Data Start Marker

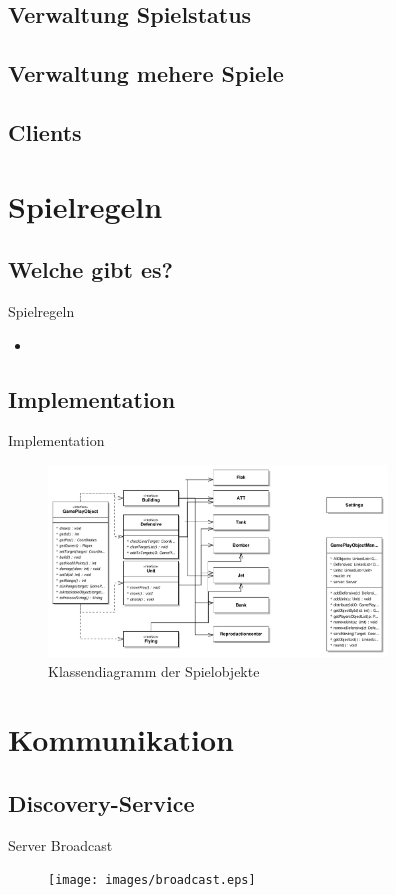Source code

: \documentclass[12pt, utf8]{beamer}
\begin{document}
\subsection{Verwaltung Spielstatus}

\subsection{Verwaltung mehere Spiele}


\subsection{Clients}

\section{Spielregeln}
\subsection{Welche gibt es?}
\begin{frame}{Spielregeln}
\begin{itemize}
\item
\end{itemize}
\end{frame}


\subsection{Implementation}
\begin{frame}{Implementation}
\begin{figure}
\includegraphics[width=9cm]{images/GamePlayObjects.pdf}
\caption{Klassendiagramm der Spielobjekte}
\end{figure}
\end{frame}


\section{Kommunikation}
\begin{frame}
\subsection{Discovery-Service}

\begin{exampleblock}{Server Broadcast}

\end{exampleblock}
\begin{figure}
\texttt{[image: images/broadcast.eps]}
\end{figure}
\end{frame}
\end{document}
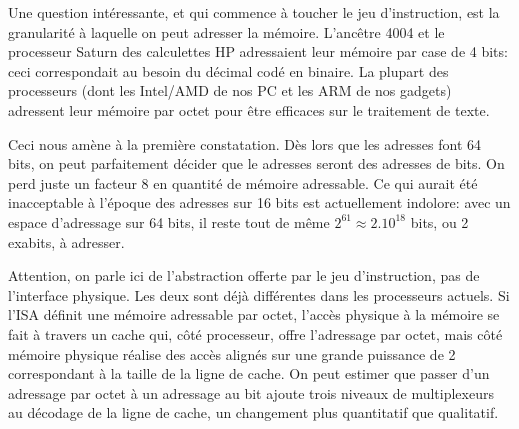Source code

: \documentclass[architecture]{compas2018}
\begin{document}
\iffalse %
La croissance du bus de données a suivi avec du retard, pour plusieurs raisons.
La première est que la loi de Moore doit aussi fournir assez de transistors au processeur pour calculer sur des données de plus en plus grandes.
Mais la complexité des principales opérations d'un processeur travaillant sur $n$ bits est en $n$, en $n\log n$ ou au pire en $n^2$: si l'on a pu être à l'étroit jusque dans les années 90 pour construire un processeur qui peut calculer sur des adresses mémoires, ce n'est plus le cas depuis.
La seconde raison est que les ordinateurs servent beaucoup à travailler sur du texte, donc des octets.
On a donc vu des processeurs très populaires 8/16 bits, c'est à dire $w_d=8$ et  $w_a = 16$: les z80, 6502, 8088; des processeurs 16/32 bits (68000, 80286 à 486); et même une variante 8/32 bits, le 68008. Puis l'industrie a convergé vers 32/32 avec l'arrivée des processeurs RISC  (SPARC,  ARM et Power)  puis et 64/64 avec AMD64 et ARM64.
Ainsi,  
De nos jours, les processeurs ont des registres de plusieurs centaines de bits (AMD64 SSE* puis AVX*, ARM Neon), encore une fois parce que la loi de Moore le permet.
Mais ces registres sont des vecteurs de données d'au plus 64 bits.
\fi



Une question intéressante, et qui commence à toucher le jeu d'instruction, est  la granularité à laquelle on peut adresser la mémoire.
L'ancêtre 4004 et le processeur Saturn des calculettes HP adressaient leur mémoire par case de 4 bits: ceci correspondait au besoin du décimal codé en binaire.
La plupart des processeurs (dont les Intel/AMD de nos PC et les ARM de nos gadgets) adressent leur mémoire par octet pour être efficaces sur le traitement de texte.

Ceci nous amène à la première constatation. Dès lors que les adresses font 64 bits, on peut parfaitement décider  que le adresses seront des adresses de bits.
On perd juste un facteur 8 en quantité de mémoire adressable.
Ce qui aurait été inacceptable à l'époque des adresses sur 16 bits est actuellement indolore: avec un espace d'adressage sur 64 bits, il reste tout de même $2^{61}\approx 2.10^{18}$ bits, ou 2 exabits, à adresser.


Attention, on parle ici de l'abstraction offerte par le jeu d'instruction, pas de l'interface physique.
Les deux sont déjà différentes dans les processeurs actuels.
Si l'ISA définit une mémoire adressable par octet, l'accès physique à la mémoire se fait à travers un cache qui, côté processeur, offre l'adressage par octet, mais côté mémoire physique  réalise des accès alignés sur une grande puissance de 2 correspondant à la taille de la ligne de cache.
 On peut estimer que passer d'un adressage par octet à un adressage au bit ajoute trois niveaux de multiplexeurs au décodage de la ligne de cache, un changement plus quantitatif que qualitatif.
\end{document}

Data End Marker

# Exercise prompt:
The number of lines in the data that hold "ligne" must be the entire answer.

# Written solution:
2